- [PROBLEM]: Each line that has the string "menu" must be copied from the records below.

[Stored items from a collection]
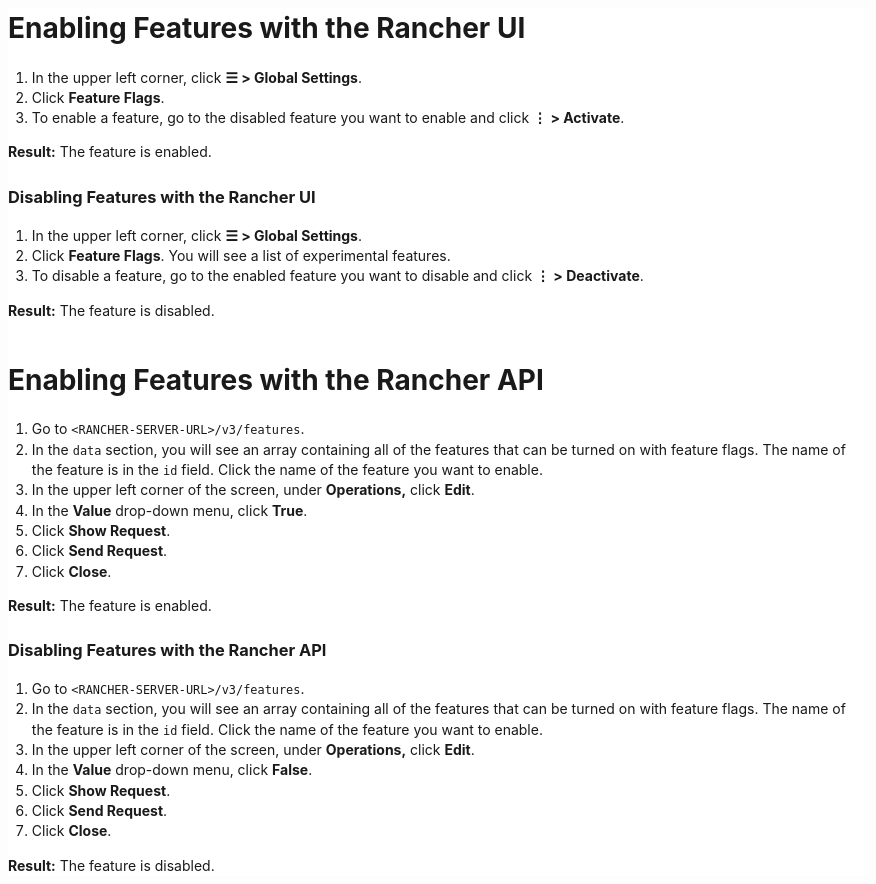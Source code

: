 
# Enabling Features with the Rancher UI

1. In the upper left corner, click **☰ > Global Settings**.
1. Click **Feature Flags**.
1. To enable a feature, go to the disabled feature you want to enable and click **⋮ > Activate**.

**Result:** The feature is enabled.

### Disabling Features with the Rancher UI

1. In the upper left corner, click **☰ > Global Settings**.
1. Click **Feature Flags**. You will see a list of experimental features.
1. To disable a feature, go to the enabled feature you want to disable and click **⋮ > Deactivate**.

**Result:** The feature is disabled.

# Enabling Features with the Rancher API

1. Go to `<RANCHER-SERVER-URL>/v3/features`.
1. In the `data` section, you will see an array containing all of the features that can be turned on with feature flags. The name of the feature is in the `id` field. Click the name of the feature you want to enable.
1. In the upper left corner of the screen, under **Operations,** click **Edit**.
1. In the **Value** drop-down menu, click **True**.
1. Click **Show Request**.
1. Click **Send Request**.
1. Click **Close**.

**Result:** The feature is enabled.

### Disabling Features with the Rancher API

1. Go to `<RANCHER-SERVER-URL>/v3/features`.
1. In the `data` section, you will see an array containing all of the features that can be turned on with feature flags. The name of the feature is in the `id` field. Click the name of the feature you want to enable.
1. In the upper left corner of the screen, under **Operations,** click **Edit**.
1. In the **Value** drop-down menu, click **False**.
1. Click **Show Request**.
1. Click **Send Request**.
1. Click **Close**.

**Result:** The feature is disabled.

- [REPLY TO THE TASK]:
1. In the **Value** drop-down menu, click **True**.
1. In the **Value** drop-down menu, click **False**.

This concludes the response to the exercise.